There’s different strokes for different folks when it comes to developing innovative technologies to economically produce hydrocarbons from unconventional reservoirs across the board.
Core Laboratories, which is a long-familiar name in the realm of reservoir technology, is big on the consortia approach as a cost-effective, efficient approach to bring needed technology to the operators.
“Half of our work on reservoir problems is through JIPs,” said Randy Miller, president of Core Labs’ integrated reservoir solutions group. “Today, 80 percent of this work is in unconventionals, especially in two large projects.”
The Tight Gas Sands of North America Fracture Stimulation Optimization project includes 30 companies from the United States and Canada. The program has been active for three years and is still going strong.
“It’s evaluating tight gas sand reservoirs from the pore scale looking at conventional cores,” Miller said. “We’re trying to solve a number of problems, like what’s net pay, how much gas is in place, what are the geomechanical properties, fluid sensitivity issues and what is the appropriate stimulation design.
“It goes from the core through the petrophysics through the stimulation design,” Miller noted, “and we also do post-frac production analysis.
“We’re comparing and contrasting different tight gas sands -- what’s common to them and what’s different, and how do you maximize or optimize production in a tight gas sand play versus another project.”
The program provides info that can save big bucks in exploitation of these reservoirs. The companies get a better handle on the appropriate petrophysical model, formation pay, how to complete and stimulate. The enhanced understanding of the reservoir also helps to select infill locations.
A second project -- Gas Shales: Reservoir Characterization and Production Properties -- is also focused on the United States and Canada and boasts 42 participating companies.
“We’re doing the same thing,” Miller said, “looking at the shales from core, reservoir properties, reservoir characterization scale and up through geomechanical properties, stimulation design and production analysis -- developing petrophysical models to determine what constitutes a pay or gas zone in a shale.
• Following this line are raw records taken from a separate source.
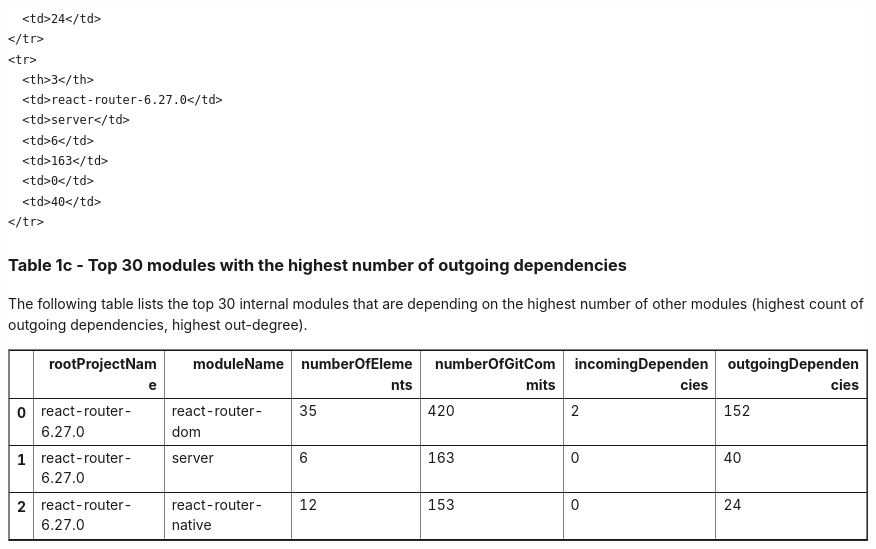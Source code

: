      <td>24</td>
    </tr>
    <tr>
      <th>3</th>
      <td>react-router-6.27.0</td>
      <td>server</td>
      <td>6</td>
      <td>163</td>
      <td>0</td>
      <td>40</td>
    </tr>
  </tbody>
</table>
</div>



### Table 1c - Top 30 modules with the highest number of outgoing dependencies

The following table lists the top 30 internal modules that are depending on the highest number of other modules (highest count of outgoing dependencies, highest out-degree).




<div>
<table border="1" class="dataframe">
  <thead>
    <tr style="text-align: right;">
      <th></th>
      <th>rootProjectName</th>
      <th>moduleName</th>
      <th>numberOfElements</th>
      <th>numberOfGitCommits</th>
      <th>incomingDependencies</th>
      <th>outgoingDependencies</th>
    </tr>
  </thead>
  <tbody>
    <tr>
      <th>0</th>
      <td>react-router-6.27.0</td>
      <td>react-router-dom</td>
      <td>35</td>
      <td>420</td>
      <td>2</td>
      <td>152</td>
    </tr>
    <tr>
      <th>1</th>
      <td>react-router-6.27.0</td>
      <td>server</td>
      <td>6</td>
      <td>163</td>
      <td>0</td>
      <td>40</td>
    </tr>
    <tr>
      <th>2</th>
      <td>react-router-6.27.0</td>
      <td>react-router-native</td>
      <td>12</td>
      <td>153</td>
      <td>0</td>
      <td>24</td>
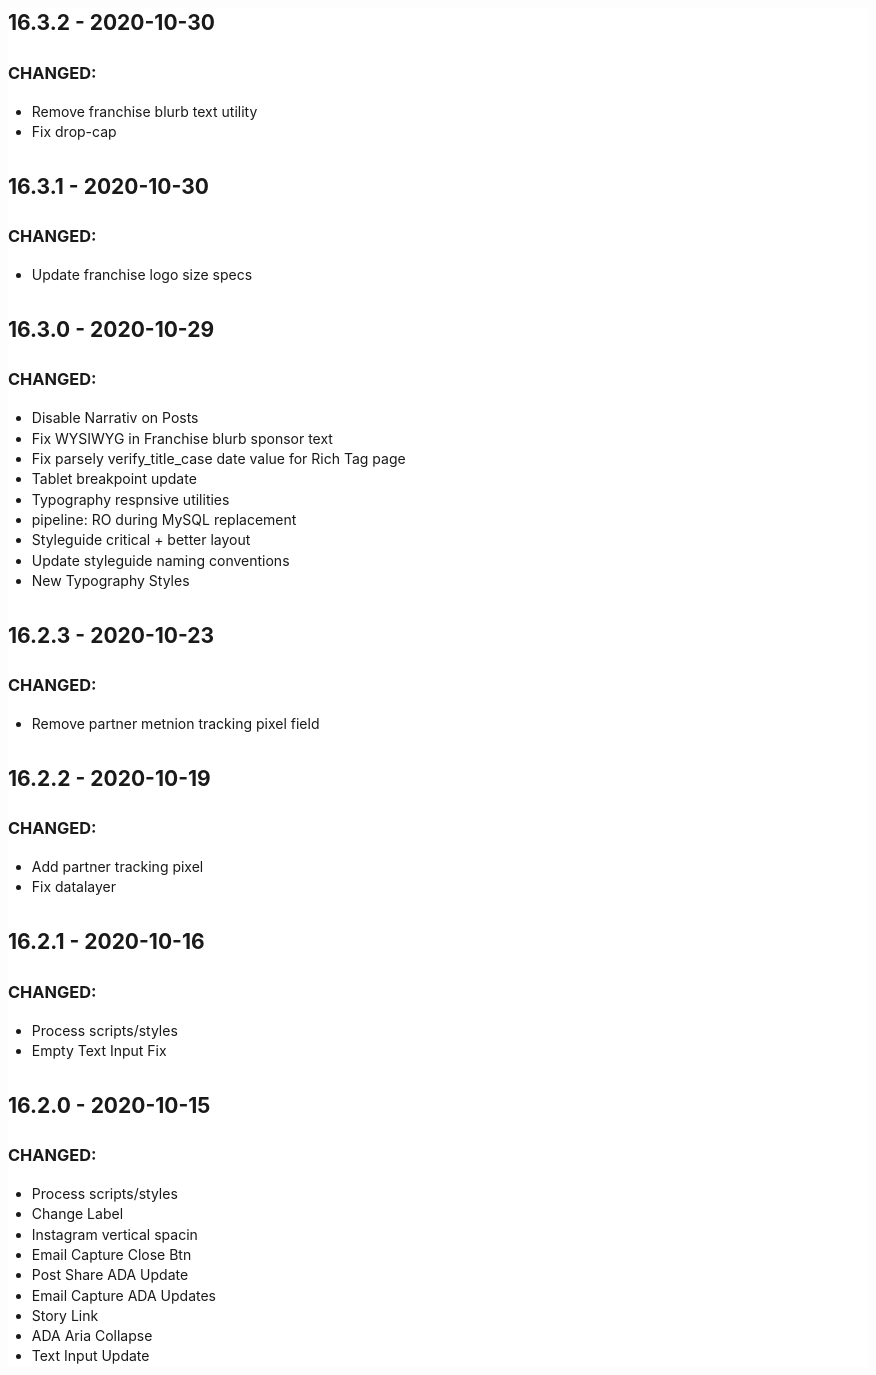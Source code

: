 ## 16.3.2 - 2020-10-30
### CHANGED:
- Remove franchise blurb text utility
- Fix drop-cap

## 16.3.1 - 2020-10-30
### CHANGED:
- Update franchise logo size specs

## 16.3.0 - 2020-10-29
### CHANGED:
- Disable Narrativ on Posts
- Fix WYSIWYG in Franchise blurb sponsor text
- Fix parsely verify_title_case date value for Rich Tag page
- Tablet breakpoint update
- Typography respnsive utilities
- pipeline: RO during MySQL replacement
- Styleguide critical + better layout
- Update styleguide naming conventions
- New Typography Styles

## 16.2.3 - 2020-10-23
### CHANGED:
- Remove partner metnion tracking pixel field

## 16.2.2 - 2020-10-19
### CHANGED:
- Add partner tracking pixel
- Fix datalayer

## 16.2.1 - 2020-10-16
### CHANGED:
- Process scripts/styles
- Empty Text Input Fix

## 16.2.0 - 2020-10-15
### CHANGED:
- Process scripts/styles
- Change Label
- Instagram vertical spacin
- Email Capture Close Btn
- Post Share ADA Update
- Email Capture ADA Updates
- Story Link
- ADA Aria Collapse
- Text Input Update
“There’s a number of shales in the Rockies currently being evaluated,” Miller noted, “as well as the Gulf Coast region and along the East Coast, such as the New Albany shale. There’s been a number of encouraging results from some of these other plays.
“In unconventional reservoir evaluation, these consortia are a very cost effective way for these companies to acquire technology and understand the reservoir,” Miller said.
“For instance, each of these shale plays has some unique components, and what works in one area may not work in another.”
The recognition of tight gas sands as an important resource is taking hold beyond the United States, according to Miller, who is optimistic about the opportunity to leverage what has been learned stateside relative to tight gas sand formation evaluation and stimulation.
He predicts more focus on unconventionals in Europe, South America, the Middle East (especially deeper gas reservoirs), Russia and China.
Miller noted also that while the United States and Canada currently are leaders in the realm of coalbed methane, this will expand into Europe as well as India and China.
Of course, contracts in the international arena can be dicey undertakings in even the best of circumstances these days -- and unconventional reservoir development brings its own set of baggage to the negotiating table.
Before any activity revs up, there will have to be a paradigm shift in the production sharing agreements typically common between the NOCs and the IOCs, which will reflect the manner in which these reservoirs are exploited.
“Right now a lot of these agreements discourage long-term input (capital) into reservoirs, and these reservoirs have a long life,” Miller said. “Also, to continue development and keep gas production up requires extensive infill drilling.”